Warshaw Burstein, LLP v Colambda Tech., Inc. 2023 NY Slip Op 34435(U) December 14, 2023 Supreme Court, New York County Docket Number: Index No. 150283/2023
Judge: Louis L. Nock illustrates the oft repeated warning that attorney fee claims will always trigger a legal malpractice claim. Sometimes, as in this case, the legal malpractice claims pass a CPLR 3211 test and go on towards trial.

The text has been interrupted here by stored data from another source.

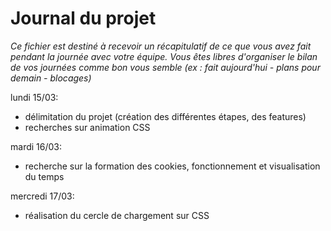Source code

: # Journal du projet

*Ce fichier est destiné à recevoir un récapitulatif de ce que vous avez fait pendant la journée avec votre équipe. Vous êtes libres d'organiser le bilan de vos journées comme bon vous semble (ex : fait aujourd'hui - plans pour demain - blocages)*

lundi 15/03: 

- délimitation du projet (création des différentes étapes, des features)
- recherches sur animation CSS

mardi 16/03: 

- recherche sur la formation des cookies, fonctionnement et visualisation du temps

mercredi 17/03: 

- réalisation du cercle de chargement sur CSS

“Plaintiff law firm commenced this action seeking unpaid legal fees from its former client, defendant. Defendant brings six counterclaims, for breach of contract, legal malpractice, breach of fiduciary duty, violation of Judiciary Law § 487, fraud, and breach of the covenant of good faith and fair dealing. In summary, defendant alleges that it retained plaintiff to obtain approval for a reverse merger and ticker symbol change from the Financial Industry Regulatory Authority (“FINRA”). Plaintiff ultimately failed to garner FINRA approval. Defendant alleges that plaintiff advised it to undertake costly and unnecessary state level merger filings, failed to detect flaws in the underlying merger documents and disclosures that precluded FINRA approval, communicated with and employed a disbarred attorney in its representation of defendant, and disclosed privileged information regarding defendant to defendant’s business rivals. Plaintiff
now moves to dismiss all six counterclaims.”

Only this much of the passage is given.